I think it is used to deduce if there is something that can be retrieved with pull

It is, but it’s unnecessary. Indexes are 0…2, you can store the flag in the index itself. Restructuring my example to match this one:

template <typename T> struct TripleBuffer
{
    bool pull (T& t)
    {
        if (reserve.load (std::memory_order_relaxed) & 4)
        {
            reader = reserve.exchange (reader, std::memory_order_acquire) & 3;
            t = buffer[reader];
            return true;
        }

        return false;
    }

    void push (const T& f)
    {
        buffer[writer] = f;
        writer = reserve.exchange (writer | 4, std::memory_order_release) & 3;
    }

private:
    T buffer[3]{};
    int reader{ 0 }, writer{ 1 };
    std::atomic_int reserve{ 2 };
};

I use it differently:

template <typename T> struct TripleBuffer
{
    auto& read() const { return buffer[reader]; }
    auto& write()      { return buffer[writer]; }

    bool acquire()
    {
        int changed{ reserve.load (std::memory_order_relaxed) & 4 };

        if (changed)
            reader = reserve.exchange (reader, std::memory_order_acquire) & 3;

        return changed;
    }

    void release()
    {
        writer = reserve.exchange (writer | 4, std::memory_order_release) & 3;
    }

private:
    T buffer[3]{};
    int reader{ 0 }, writer{ 1 };
    std::atomic_int reserve{ 2 };
};

so that I read from / write to the buffer itself.

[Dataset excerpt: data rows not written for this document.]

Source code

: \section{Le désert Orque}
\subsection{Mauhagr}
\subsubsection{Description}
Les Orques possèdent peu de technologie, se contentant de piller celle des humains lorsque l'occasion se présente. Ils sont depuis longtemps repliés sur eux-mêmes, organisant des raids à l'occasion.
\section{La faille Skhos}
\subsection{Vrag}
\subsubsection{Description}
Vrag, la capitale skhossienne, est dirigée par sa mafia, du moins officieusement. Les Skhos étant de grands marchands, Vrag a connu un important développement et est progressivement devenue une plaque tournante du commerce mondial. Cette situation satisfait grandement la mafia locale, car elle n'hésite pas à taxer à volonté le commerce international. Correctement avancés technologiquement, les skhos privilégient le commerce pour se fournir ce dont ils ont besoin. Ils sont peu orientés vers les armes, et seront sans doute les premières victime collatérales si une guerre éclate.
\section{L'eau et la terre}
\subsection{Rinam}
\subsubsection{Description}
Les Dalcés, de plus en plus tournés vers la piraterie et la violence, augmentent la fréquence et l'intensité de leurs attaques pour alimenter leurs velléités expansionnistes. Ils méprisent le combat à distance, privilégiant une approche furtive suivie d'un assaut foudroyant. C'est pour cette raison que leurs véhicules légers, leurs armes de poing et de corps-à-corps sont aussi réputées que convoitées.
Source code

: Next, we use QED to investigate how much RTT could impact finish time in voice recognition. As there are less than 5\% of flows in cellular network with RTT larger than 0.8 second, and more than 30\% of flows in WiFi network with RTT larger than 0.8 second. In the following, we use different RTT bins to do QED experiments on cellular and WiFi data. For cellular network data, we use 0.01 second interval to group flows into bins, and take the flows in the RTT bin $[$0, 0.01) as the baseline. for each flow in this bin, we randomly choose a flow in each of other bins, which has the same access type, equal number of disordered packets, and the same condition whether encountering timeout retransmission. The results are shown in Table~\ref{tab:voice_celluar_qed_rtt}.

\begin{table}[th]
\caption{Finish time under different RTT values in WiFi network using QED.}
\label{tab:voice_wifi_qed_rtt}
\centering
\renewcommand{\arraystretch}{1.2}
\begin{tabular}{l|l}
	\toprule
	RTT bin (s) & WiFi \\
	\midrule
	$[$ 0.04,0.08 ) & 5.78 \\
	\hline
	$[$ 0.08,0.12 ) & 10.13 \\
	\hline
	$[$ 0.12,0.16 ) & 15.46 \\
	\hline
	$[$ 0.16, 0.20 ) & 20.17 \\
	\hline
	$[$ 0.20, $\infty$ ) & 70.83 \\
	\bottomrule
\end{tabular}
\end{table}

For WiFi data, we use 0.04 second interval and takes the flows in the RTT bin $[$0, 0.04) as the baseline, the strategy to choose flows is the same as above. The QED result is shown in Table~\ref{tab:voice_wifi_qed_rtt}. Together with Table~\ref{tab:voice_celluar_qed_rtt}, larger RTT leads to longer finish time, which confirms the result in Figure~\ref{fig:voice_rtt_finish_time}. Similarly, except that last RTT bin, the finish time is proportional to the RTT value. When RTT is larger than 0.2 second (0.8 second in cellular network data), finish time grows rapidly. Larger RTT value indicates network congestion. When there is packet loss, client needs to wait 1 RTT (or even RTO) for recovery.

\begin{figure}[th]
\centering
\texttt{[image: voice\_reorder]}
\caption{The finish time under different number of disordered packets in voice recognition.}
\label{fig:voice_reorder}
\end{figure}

I personally don’t see a need in 32 bit support in this day and age, unless you have some legacy products.

Anyway using a static assert to make sure it’s lock free wherever you use atomics sounds like a good idea to me.

2 Likes

My Raspberry Pi (RPI4) is 32 bits. And IIRC the 64 bits OS for that platform is for now not largely used.

Indeed, targeting 32bit requires extra considerations.

However,
Just to put it in proportion. RPi since 3b is AArch64. Raspbian64 is out of beta for a while now.

With 32bit the atomics are just one of your problems since any 64bit primitive can compromise your performance.

2 Likes

Good to know! I’m personally not planning to ship a 32 bit pro audio product for end users, it seems like it would be a major support overhead unless I specifically develop for that platform.

But I guess if I’ll ever use a machine like that for that purpose I’ll make sure to install the 64 OS on it, thanks!

1 Like

Hey @matkatmusic , thanks for the info! However I still don’t understand why you need a FIFO here? You are only sharing the last object that was written on the GUI thread with the audio thread. Why don’t you atomically publish that one value to the audio thread? A FIFO is needed if you have a sequence of objects that are being pumped from one thread to another, but in this case there is no sequence, just a single object that is periodically updated.

You are literally doing this in the audio thread:

while( backgroundObjectCreator.pull(t) ) { ; }

which is discarding all objects except the last one written. Why have a FIFO then? What am I missing?

1 Like

The example I showed is doing that.
But that is not how I’m actually using it in my projects

I use the backgroundObjectCreator on the audio thread.
I split up the processBlock into chunks of 16 or 32 samples and request a new object from the backgroundObjectCreator for those smaller chunks.
This means the backgroundObjectCreator is being requested to create an object multiple times every processBlock. That’s why the FIFO has multiple objects that need pulling after the backgroundObjectCreator creates each element that is requested.

It’s probably overkill, but I did it for the purpose of smoothing the changes in values being used by the object creator.

If you want to talk more about it, send me a DM. I’m sure the design could be improved/optimized but it works well enough for the needs of the project.